Charleroi seeking grant money for sewer project
Charleroi Borough Council is getting serious about finding a solution to flooding and overflow problems in its sewer and storm water system.
On Wednesday, Emily Gaspich, a representative of McDonald Associates Engineering of Charleroi, presented council with preliminary designs for an estimated $5.3 million renovation project that would allow the current system to handle storm water and sewage separately.
Gaspich told council her firm has identified numerous problems with the system, which has been in place for about 100 years.
She said the system overflows on occasion because it is not built to handle large amounts of rainfall. Occasionally, rainwater forces sewage out onto the ground, she said.
The entire system has weakened with time, and Gaspich suggested revamping the system as a whole instead of patching up small problems one at a time.
The existing system is overwhelmed with pressure at times that has blown manhole covers out of their fittings, Gaspich said.
As for renovations, Gaspich said 464 inlets currently bring storm water into the system, and those areas would be repaired and new inlets added.
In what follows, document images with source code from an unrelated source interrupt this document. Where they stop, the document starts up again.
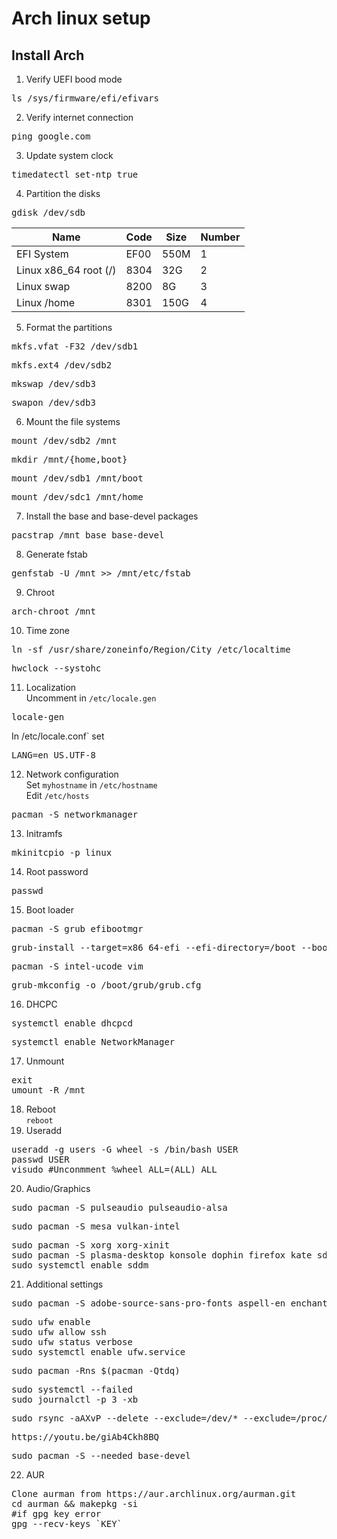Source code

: # Arch linux setup
## Install Arch
1. Verify UEFI bood mode
<pre>ls /sys/firmware/efi/efivars</pre>
2. Verify internet connection
<pre>ping google.com</pre>
3. Update system clock
<pre>timedatectl set-ntp true</pre>
4. Partition the disks
<pre>gdisk /dev/sdb</pre>
| Name | Code | Size | Number |
|------|------|------|--------|
| EFI System | EF00 | 550M | 1 |
| Linux x86_64 root (/) | 8304 | 32G | 2 |
| Linux swap | 8200 | 8G | 3 |
| Linux /home | 8301 | 150G | 4 |
5. Format the partitions
<pre>mkfs.vfat -F32 /dev/sdb1</pre>
<pre>mkfs.ext4 /dev/sdb2</pre>
<pre>mkswap /dev/sdb3</pre>
<pre>swapon /dev/sdb3</pre>
6. Mount the file systems
<pre>mount /dev/sdb2 /mnt</pre>
<pre>mkdir /mnt/{home,boot}</pre>
<pre>mount /dev/sdb1 /mnt/boot</pre>
<pre>mount /dev/sdc1 /mnt/home</pre>
7. Install the base and base-devel packages
<pre>pacstrap /mnt base base-devel</pre>
8. Generate fstab
<pre>genfstab -U /mnt >> /mnt/etc/fstab</pre>
9. Chroot
<pre>arch-chroot /mnt</pre>
10. Time zone
<pre>ln -sf /usr/share/zoneinfo/Region/City /etc/localtime</pre>
<pre>hwclock --systohc</pre>
11. Localization  
Uncomment in `/etc/locale.gen`  
<pre>locale-gen</pre>  
In /etc/locale.conf` set <pre>LANG=en_US.UTF-8</pre>  

12. Network configuration  
Set `myhostname` in `/etc/hostname`  
Edit `/etc/hosts`
<pre>pacman -S networkmanager</pre>
13. Initramfs
<pre>mkinitcpio -p linux</pre>
14. Root password
<pre>passwd</pre>
15. Boot loader
<pre>pacman -S grub efibootmgr</pre>
<pre>grub-install --target=x86_64-efi --efi-directory=/boot --bootloader-id=GRUB</pre>
<pre>pacman -S intel-ucode vim</pre>
<pre>grub-mkconfig -o /boot/grub/grub.cfg</pre>
16. DHCPC
<pre>systemctl enable dhcpcd</pre>
<pre>systemctl enable NetworkManager</pre>
17. Unmount
<pre>
exit
umount -R /mnt</pre>
18. Reboot  
`reboot`  
19. Useradd
<pre>useradd -g users -G wheel -s /bin/bash USER
passwd USER
visudo #Unconmment %wheel ALL=(ALL) ALL</pre>
20. Audio/Graphics
<pre>sudo pacman -S pulseaudio pulseaudio-alsa</pre>
<pre>sudo pacman -S mesa vulkan-intel</pre>
<pre>sudo pacman -S xorg xorg-xinit
sudo pacman -S plasma-desktop konsole dophin firefox kate sddm
sudo systemctl enable sddm</pre>
21. Additional settings
<pre>sudo pacman -S adobe-source-sans-pro-fonts aspell-en enchant gst-libav gst-plugins-good hunspell icedtea-web jre8-openjdk languagetool libmythes mythes-en pkgstats ttf-anonymous-pro ttf-bitstream-vera ttf-dejavu ttf-droid ttf-gentium ttf-liberation ttf-ubuntu-font-family ufw breeze-gtk breeze-kde4 kde-gtk-config  kdeplasma-addons plasma-nm plasma-pa ark kinfocenter ktorrent sddm-kcm bluez bluez-utils bluedevil gimp libreoffice-fresh okular vlc redshift bash-completion git</pre>
<pre>sudo ufw enable
sudo ufw allow ssh
sudo ufw status verbose
sudo systemctl enable ufw.service</pre>
<pre>sudo pacman -Rns $(pacman -Qtdq)</pre>
<pre>sudo systemctl --failed
sudo journalctl -p 3 -xb</pre>
<pre>sudo rsync -aAXvP --delete --exclude=/dev/* --exclude=/proc/* --exclude=/sys/* --exclude=/tmp/* --exclude=/run/* --exclude=/mnt/* --exclude=/media/* --exclude=/lost+found --exclude=/home/.ecryptfs / /mnt/backupDestination/</pre>
<pre>https://youtu.be/giAb4Ckh8BQ</pre>
<pre>sudo pacman -S --needed base-devel</pre>
22. AUR
<pre>Clone aurman from https://aur.archlinux.org/aurman.git
cd aurman && makepkg -si
#if gpg key error
gpg --recv-keys `KEY`</pre>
New manholes would also be installed and residents would have to remove and seal downspout channels connected to their house.
Storm water would also be routed to the nearest water sources through Third, Eighth and 11th streets, Gaspich said.
Water would also be directed to Maple Creek, she added.
Gaspich identified seven key areas where flooding has most often occurred in Charleroi, one of them being between 10th and 11th streets on McKean Avenue.Charleroi resident Joanna Blair lives in that area and has served on a committee pushing for the separation of the lines. She said she approached council a year ago when her basement was overrun by sewage.
Blair returned this year to lobby for the board's approval in finding federal or state funding for the project.
According to Blair, low interest loans are currently available on the state level, but the opportunity to attain a 30-year loan may dwindle if the board procrastinates. Blair also suggested council hold two public meetings, one during daylight hours and another at night, to inform the public about the project.
Council member Frank Frascatore also sits on the project committee, and he agreed that the current system has been a problem, with major line breaks in the past four years. According to Frascatore, the borough has paid for about $220,000 in line repairs because the system is overloaded.
Council President Walter J. Hopkins said the system also pushes sewage into the river when too much rainwater falls.
According to Hopkins, the Environmental Protection Agency is taking steps to mandate the separation of all united systems. He said that if council does not take advantage of funding opportunities now, it might miss out, as the demand for grant money figures to grow once the EPA makes it mandatory that systems be separated.
Council then passed a motion to seek funding for the project.